Former UCI President Hein Verbruggen has denied suggestions of a cover up of doping results involving Lance Armstrong, and said that he doesn’t feel he has a case to answer.
“There's no reason that I should continue to prove my innocence - let people prove that we are guilty,” he said in a phone interview with the Associated Press yesterday.
The Dutchman was responding to the CBS 60 Minutes programme screened on Sunday, which contained serious allegations that the UCI had helped shield Armstrong after the Texan gave a suspicious urine test during the 2001 Tour de Suisse. He won that race and went on to take his most dominant Tour victory two weeks later.
According to the programme, the lab director gave a sworn statement to the FBI saying that the UCI wanted the matter dropped. Armstrong’s former team-mate Floyd Landis first alleged a cover-up last year, and this was repeated by another past US Postal Service rider, Tyler Hamilton, in Sunday’s programme.
“I know he has had a positive test before…for EPO. It was the Tour of Switzerland 2001. He told me,” Hamilton said. “He was so relaxed about it, he kind of laughed it off.”
Asked by 60 Minutes what had happened, Hamilton was adamant on what took place. “People took care of it,” he said. “I don't know all the exact details, but I know that Lance's people and the people from the other side, I believe from the governing body of the sport, figured out a way for it to go away. I was told this by Lance.”
Verbruggen has rejected the claims. “There has never been a cover-up. Not in the Tour de Suisse, not in the Tour de France,” he said. “I don't know anything about suspicious tests. I was not aware of that.”
He repeated these denials in a separate interview with AD.nl. “What should I do? Must I prove that I have not done it? Is the world upside down? Moreover, I think there is also a task for journalism. Now I always defend myself every time there is an idiot with this kind of story. But no one has yet proven anything.

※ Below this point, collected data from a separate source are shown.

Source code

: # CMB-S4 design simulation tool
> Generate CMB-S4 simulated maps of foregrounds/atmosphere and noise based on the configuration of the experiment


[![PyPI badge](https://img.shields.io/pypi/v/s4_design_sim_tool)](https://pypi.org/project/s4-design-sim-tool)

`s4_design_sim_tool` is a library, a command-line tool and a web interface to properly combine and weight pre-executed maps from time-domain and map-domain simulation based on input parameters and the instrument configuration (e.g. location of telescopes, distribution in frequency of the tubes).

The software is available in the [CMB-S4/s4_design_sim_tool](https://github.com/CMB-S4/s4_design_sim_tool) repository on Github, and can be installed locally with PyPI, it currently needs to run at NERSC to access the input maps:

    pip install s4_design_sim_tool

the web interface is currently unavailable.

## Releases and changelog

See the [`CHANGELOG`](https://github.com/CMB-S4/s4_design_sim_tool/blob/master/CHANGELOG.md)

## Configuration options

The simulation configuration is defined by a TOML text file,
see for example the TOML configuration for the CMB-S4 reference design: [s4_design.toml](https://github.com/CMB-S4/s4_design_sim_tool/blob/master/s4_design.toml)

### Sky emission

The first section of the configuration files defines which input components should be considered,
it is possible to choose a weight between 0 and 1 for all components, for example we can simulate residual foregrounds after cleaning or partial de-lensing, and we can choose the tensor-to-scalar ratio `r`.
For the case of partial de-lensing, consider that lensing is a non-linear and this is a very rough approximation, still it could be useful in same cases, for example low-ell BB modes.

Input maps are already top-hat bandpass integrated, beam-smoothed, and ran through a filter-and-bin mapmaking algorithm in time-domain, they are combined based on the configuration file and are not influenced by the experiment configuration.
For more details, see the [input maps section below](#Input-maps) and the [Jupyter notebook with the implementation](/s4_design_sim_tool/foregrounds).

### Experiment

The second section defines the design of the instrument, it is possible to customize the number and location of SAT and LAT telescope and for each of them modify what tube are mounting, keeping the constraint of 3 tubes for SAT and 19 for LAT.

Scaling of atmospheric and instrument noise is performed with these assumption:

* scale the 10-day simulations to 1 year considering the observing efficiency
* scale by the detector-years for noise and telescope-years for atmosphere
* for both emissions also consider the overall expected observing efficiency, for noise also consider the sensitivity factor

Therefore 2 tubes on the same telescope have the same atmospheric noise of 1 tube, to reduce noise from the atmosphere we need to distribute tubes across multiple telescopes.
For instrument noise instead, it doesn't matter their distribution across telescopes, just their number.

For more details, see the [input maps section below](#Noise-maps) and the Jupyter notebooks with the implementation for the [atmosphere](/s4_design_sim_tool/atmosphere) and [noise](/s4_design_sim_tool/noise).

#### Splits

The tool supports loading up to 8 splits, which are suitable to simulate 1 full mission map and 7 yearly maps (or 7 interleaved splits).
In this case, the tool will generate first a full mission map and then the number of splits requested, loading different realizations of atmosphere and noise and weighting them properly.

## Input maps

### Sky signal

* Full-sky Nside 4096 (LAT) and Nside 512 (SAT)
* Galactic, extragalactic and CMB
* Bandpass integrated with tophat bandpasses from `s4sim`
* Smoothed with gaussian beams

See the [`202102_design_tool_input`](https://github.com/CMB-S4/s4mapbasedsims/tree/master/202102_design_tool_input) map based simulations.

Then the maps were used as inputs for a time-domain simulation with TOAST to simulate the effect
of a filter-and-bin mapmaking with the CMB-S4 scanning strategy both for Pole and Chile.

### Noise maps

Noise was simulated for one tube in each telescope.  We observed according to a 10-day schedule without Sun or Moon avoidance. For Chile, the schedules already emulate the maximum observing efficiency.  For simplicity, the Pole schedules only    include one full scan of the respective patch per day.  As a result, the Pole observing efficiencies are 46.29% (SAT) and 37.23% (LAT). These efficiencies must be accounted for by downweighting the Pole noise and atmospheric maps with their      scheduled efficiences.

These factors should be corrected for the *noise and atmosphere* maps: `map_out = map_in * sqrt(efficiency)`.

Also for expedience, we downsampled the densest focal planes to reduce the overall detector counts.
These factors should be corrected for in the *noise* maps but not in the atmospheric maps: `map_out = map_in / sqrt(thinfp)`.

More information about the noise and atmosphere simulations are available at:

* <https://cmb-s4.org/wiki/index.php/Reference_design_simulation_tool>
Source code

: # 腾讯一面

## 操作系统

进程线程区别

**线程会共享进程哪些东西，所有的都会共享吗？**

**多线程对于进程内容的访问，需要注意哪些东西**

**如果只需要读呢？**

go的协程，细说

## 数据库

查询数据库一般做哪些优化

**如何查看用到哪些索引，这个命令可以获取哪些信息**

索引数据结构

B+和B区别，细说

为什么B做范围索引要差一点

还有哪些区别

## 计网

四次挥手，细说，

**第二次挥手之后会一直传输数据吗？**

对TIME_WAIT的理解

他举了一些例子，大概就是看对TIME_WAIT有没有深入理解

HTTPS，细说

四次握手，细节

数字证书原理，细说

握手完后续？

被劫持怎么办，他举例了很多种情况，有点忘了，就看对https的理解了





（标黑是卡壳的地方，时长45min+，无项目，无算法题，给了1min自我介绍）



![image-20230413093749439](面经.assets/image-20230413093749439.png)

“It's impossible, because there is nothing. I repeat again: Lance Armstrong has never used doping. Never, never, never. And I say this not because I am a friend of his, because that is not true. I say it because I'm sure. Even if we would like, it would not be possible to bury a positive test. Test results are not only given to the UCI, but also to WADA. So once and for all: under my presidency such practices never occurred in the UCI.”

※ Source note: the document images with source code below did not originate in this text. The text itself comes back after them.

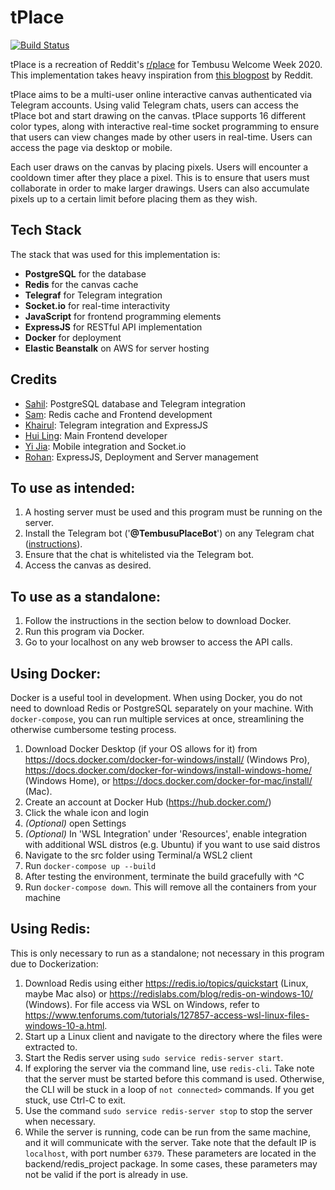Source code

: # tPlace 
[![Build Status](https://travis-ci.org/Tancho-Welcome-Week/tPlace.svg?branch=master)](https://travis-ci.org/Tancho-Welcome-Week/tPlace)

tPlace is a recreation of Reddit's [r/place](https://en.wikipedia.org/wiki/Place_(Reddit)) for Tembusu Welcome Week 2020.
This implementation takes heavy inspiration from 
[this blogpost](https://redditblog.com/2017/04/13/how-we-built-rplace/) by Reddit.

tPlace aims to be a multi-user online interactive canvas authenticated via Telegram accounts. Using valid Telegram
chats, users can access the tPlace bot and start drawing on the canvas. tPlace supports 16 different color types, along
with interactive real-time socket programming to ensure that users can view changes made by other users in real-time.
Users can access the page via desktop or mobile.

Each user draws on the canvas by placing pixels. Users will encounter a cooldown timer after they place a pixel. This is
to ensure that users must collaborate in order to make larger drawings. Users can also accumulate pixels up to a
certain limit before placing them as they wish.

## Tech Stack

The stack that was used for this implementation is:
- **PostgreSQL** for the database
- **Redis** for the canvas cache
- **Telegraf** for Telegram integration
- **Socket.io** for real-time interactivity
- **JavaScript** for frontend programming elements
- **ExpressJS** for RESTful API implementation
- **Docker** for deployment
- **Elastic Beanstalk** on AWS for server hosting

## Credits

- [Sahil](https://github.com/Sahilgat): PostgreSQL database and Telegram integration
- [Sam](https://github.com/Sam-limyr): Redis cache and Frontend development
- [Khairul](https://github.com/khairulazman1997): Telegram integration and ExpressJS
- [Hui Ling](https://github.com/porkeypine): Main Frontend developer
- [Yi Jia](https://github.com/fluffysaur): Mobile integration and Socket.io
- [Rohan](https://github.com/rohan-av): ExpressJS, Deployment and Server management

## To use as intended:

1. A hosting server must be used and this program must be running on the server.
2. Install the Telegram bot ('**@TembusuPlaceBot**') on any Telegram chat ([instructions](https://docs.google.com/presentation/d/1PvEgIjDTDicbbiSd4Mj8fXBc6uV1n9qT9pmAv2R-OfI/edit#slide=id.g8c821f1979_0_204)).
3. Ensure that the chat is whitelisted via the Telegram bot.
4. Access the canvas as desired.

## To use as a standalone:

1. Follow the instructions in the section below to download Docker.
2. Run this program via Docker.
3. Go to your localhost on any web browser to access the API calls.

## Using Docker:

Docker is a useful tool in development. When using Docker, you do not need to download Redis or PostgreSQL separately on your machine. With `docker-compose`, you can run multiple services at once, streamlining the otherwise cumbersome testing process.

1. Download Docker Desktop (if your OS allows for it) from https://docs.docker.com/docker-for-windows/install/ (Windows Pro), https://docs.docker.com/docker-for-windows/install-windows-home/ (Windows Home), or https://docs.docker.com/docker-for-mac/install/ (Mac).
2. Create an account at Docker Hub (https://hub.docker.com/)
3. Click the whale icon and login
4. _(Optional)_ open Settings
5. _(Optional)_ In 'WSL Integration' under 'Resources', enable integration with additional WSL distros (e.g. Ubuntu) if you want to use said distros
6. Navigate to the src folder using Terminal/a WSL2 client
7. Run `docker-compose up --build`
8. After testing the environment, terminate the build gracefully with ^C
9. Run `docker-compose down`. This will remove all the containers from your machine

## Using Redis:

This is only necessary to run as a standalone; not necessary in this program due to Dockerization:

1. Download Redis using either https://redis.io/topics/quickstart (Linux, maybe Mac also) or
   https://redislabs.com/blog/redis-on-windows-10/ (Windows). For file access via WSL on Windows, refer to
   https://www.tenforums.com/tutorials/127857-access-wsl-linux-files-windows-10-a.html.
2. Start up a Linux client and navigate to the directory where the files were extracted to.
3. Start the Redis server using `sudo service redis-server start`.
4. If exploring the server via the command line, use `redis-cli`. Take note that the server must be started before this
   command is used. Otherwise, the CLI will be stuck in a loop of `not connected>` commands. If you get stuck,
   use Ctrl-C to exit.
5. Use the command `sudo service redis-server stop` to stop the server when necessary.
6. While the server is running, code can be run from the same machine, and it will communicate with the server. Take
   note that the default IP is `localhost`, with port number `6379`. These parameters are located in the
   backend/redis_project package. In some cases, these parameters may not be valid if the port is already in use.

During his tenure as president, Verbruggen strongly denied suggestions of a widespread drug problem in the sport. He criticised those who said otherwise, including the riders Giles Delion and Graeme Obree. The Festina Affair proved that they were correct, and that cycling of the 90s was riddled with doping. Verbruggen stood down as UCI president in 2005 when Pat McQuaid was appointed as his successor.

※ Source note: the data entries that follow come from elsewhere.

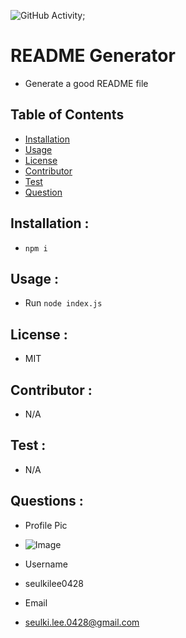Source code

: 
  ![GitHub Activity](https://img.shields.io/github/commit-activity/m/seulkilee0428/README_Generator?style=plastic);

# README Generator
* Generate a good README file

## __Table of Contents__  
* [Installation](#installation)               
* [Usage](#usage)                    
* [License](#license)                      
* [Contributor](#contributor)                 
* [Test](#test)
* [Question](#question) 
## __Installation__ :               
* `npm i`

## __Usage__ :                   
* Run `node index.js`
## __License__ :                    
* MIT
## __Contributor__ :              
* N/A
## __Test__ :                      
* N/A

## __Questions__ :
* Profile Pic
 - ![Image](https://avatars0.githubusercontent.com/u/47539186?s=400&u=da99dfaefc819f5ec9be6126240f076e14c18aff&v=4)

* Username
 - seulkilee0428

* Email
 - seulki.lee.0428@gmail.com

Armstrong’s former US Postal Service team is currently the subject of a focussed investigation. Agents from several US government agencies and USADA have linked up with authorities in other countries. They are looking into claims that the riders used banned substances, but are also understood to be considering possible fraud and trafficking charges.
Armstrong has said that he made several payments of money to the UCI. He stated that these were anti-doping donations, but has said he is not sure of the amounts. He has denied ever using banned products.